Note the x-amz-bucket-region: us-east-1 header.

[vpartington]

The HeadBucket docs are indeed very confusing. I spent the last few days banging my head against the wall about this. Yesterday I settled on doing a http.Head, just like you do.

Just as I was writing a comment for why I do http.Head in our code base this morning, I found that manager.GetBucketRegion method. It does seem to handle some exotic use cases that I don't care about.

For me having less code to test or maintain is the reason I threw away my code. But then I have not had my code running successfully for a while, so I would also stick with what I've got if I were you.

Just thought I'd reach out because I saw you had struggled with the same problem in this MR.

Take care!

[cbruno10]

@pdecat Sorry for the long response time (again)! I've left a few follow-up questions/suggestions, can you please have a look when you get a chance?
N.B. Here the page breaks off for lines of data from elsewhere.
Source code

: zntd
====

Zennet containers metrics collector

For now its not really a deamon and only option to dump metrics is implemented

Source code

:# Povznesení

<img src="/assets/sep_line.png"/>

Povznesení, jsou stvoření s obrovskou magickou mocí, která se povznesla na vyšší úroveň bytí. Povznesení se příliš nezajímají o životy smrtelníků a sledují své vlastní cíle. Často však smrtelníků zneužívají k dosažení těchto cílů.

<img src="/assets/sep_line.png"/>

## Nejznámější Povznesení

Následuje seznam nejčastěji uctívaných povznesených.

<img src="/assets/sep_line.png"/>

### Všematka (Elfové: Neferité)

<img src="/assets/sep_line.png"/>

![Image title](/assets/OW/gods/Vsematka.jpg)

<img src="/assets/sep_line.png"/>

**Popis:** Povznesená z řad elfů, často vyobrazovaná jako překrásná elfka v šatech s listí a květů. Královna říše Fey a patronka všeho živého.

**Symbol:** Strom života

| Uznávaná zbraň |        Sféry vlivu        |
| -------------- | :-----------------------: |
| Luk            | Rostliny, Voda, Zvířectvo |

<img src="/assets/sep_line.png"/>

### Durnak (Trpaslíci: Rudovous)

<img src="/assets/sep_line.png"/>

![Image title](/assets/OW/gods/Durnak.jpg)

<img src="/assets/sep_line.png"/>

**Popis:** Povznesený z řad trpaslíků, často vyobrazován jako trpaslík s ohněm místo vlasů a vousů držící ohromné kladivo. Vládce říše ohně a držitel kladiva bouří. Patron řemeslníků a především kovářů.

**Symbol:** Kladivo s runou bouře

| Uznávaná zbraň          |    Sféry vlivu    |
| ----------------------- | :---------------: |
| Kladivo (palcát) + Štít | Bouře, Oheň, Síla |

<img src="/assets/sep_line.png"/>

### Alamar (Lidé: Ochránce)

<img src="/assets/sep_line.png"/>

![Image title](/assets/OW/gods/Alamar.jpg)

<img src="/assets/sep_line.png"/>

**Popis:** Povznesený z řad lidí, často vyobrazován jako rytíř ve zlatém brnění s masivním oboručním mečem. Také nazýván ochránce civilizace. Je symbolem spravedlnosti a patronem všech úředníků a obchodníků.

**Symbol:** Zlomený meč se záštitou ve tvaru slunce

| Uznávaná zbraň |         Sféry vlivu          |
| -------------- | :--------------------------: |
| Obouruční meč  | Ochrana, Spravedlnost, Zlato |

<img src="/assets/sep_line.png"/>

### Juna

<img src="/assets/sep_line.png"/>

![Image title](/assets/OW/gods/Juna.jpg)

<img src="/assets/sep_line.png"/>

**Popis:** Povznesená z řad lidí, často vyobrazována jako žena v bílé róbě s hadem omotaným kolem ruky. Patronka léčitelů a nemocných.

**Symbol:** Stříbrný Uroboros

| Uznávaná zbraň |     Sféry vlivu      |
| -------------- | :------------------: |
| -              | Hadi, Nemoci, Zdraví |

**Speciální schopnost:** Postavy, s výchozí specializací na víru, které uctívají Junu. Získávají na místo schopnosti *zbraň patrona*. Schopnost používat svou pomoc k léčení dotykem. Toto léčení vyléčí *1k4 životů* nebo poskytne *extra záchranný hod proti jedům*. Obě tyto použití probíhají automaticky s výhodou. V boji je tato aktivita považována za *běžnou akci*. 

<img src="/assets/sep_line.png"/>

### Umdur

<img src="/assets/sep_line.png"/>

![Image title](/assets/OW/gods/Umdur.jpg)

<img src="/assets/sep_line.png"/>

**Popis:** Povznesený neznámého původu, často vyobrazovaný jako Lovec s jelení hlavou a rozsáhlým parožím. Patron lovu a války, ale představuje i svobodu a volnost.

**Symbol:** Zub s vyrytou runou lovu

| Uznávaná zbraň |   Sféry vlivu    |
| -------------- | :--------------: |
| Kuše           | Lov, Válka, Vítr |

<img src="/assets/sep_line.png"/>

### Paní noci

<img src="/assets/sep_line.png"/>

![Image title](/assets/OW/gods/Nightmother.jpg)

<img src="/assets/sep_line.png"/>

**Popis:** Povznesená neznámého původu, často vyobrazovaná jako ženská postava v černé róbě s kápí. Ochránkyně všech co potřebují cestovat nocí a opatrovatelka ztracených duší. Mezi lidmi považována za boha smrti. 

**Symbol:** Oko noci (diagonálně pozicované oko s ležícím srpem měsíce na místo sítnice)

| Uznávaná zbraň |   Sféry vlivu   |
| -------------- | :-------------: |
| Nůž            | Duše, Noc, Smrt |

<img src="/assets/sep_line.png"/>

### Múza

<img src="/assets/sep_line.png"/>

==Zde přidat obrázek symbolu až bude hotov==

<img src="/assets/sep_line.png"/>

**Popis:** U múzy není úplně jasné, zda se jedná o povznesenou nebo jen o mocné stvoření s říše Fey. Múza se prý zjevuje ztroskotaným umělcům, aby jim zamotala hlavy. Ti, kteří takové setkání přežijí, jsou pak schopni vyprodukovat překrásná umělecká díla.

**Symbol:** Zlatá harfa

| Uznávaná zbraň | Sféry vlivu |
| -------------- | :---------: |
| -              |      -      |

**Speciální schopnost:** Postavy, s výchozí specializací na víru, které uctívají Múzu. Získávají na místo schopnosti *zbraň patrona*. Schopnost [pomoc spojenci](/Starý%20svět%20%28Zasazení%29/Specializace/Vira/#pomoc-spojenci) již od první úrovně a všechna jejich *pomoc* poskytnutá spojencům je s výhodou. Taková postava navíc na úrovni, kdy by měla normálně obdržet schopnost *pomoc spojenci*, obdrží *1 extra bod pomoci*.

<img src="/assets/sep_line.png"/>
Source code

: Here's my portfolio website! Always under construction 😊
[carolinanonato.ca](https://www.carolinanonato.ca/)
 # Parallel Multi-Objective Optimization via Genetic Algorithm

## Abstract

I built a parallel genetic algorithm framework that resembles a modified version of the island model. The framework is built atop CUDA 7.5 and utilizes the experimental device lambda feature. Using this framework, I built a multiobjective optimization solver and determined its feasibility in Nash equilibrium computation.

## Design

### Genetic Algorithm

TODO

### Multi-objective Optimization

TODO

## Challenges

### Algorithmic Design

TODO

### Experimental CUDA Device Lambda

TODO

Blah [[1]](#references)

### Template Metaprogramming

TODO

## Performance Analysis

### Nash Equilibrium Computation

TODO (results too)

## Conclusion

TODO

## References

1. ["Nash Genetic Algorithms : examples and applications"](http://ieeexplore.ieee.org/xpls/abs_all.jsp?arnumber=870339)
Thanks!

[pdecat]

Hi @cbruno10, I've implemented the requested changes. PTAL :)

[pdecat]

Can confirm everything also works fine with the use of manager.GetBucketRegion() instead of plain HTTP HEAD requests.

[cbruno10]

Thanks so much @pdecat for this PR, and also to @vpartington for sharing info on manager.GetBucketRegion()!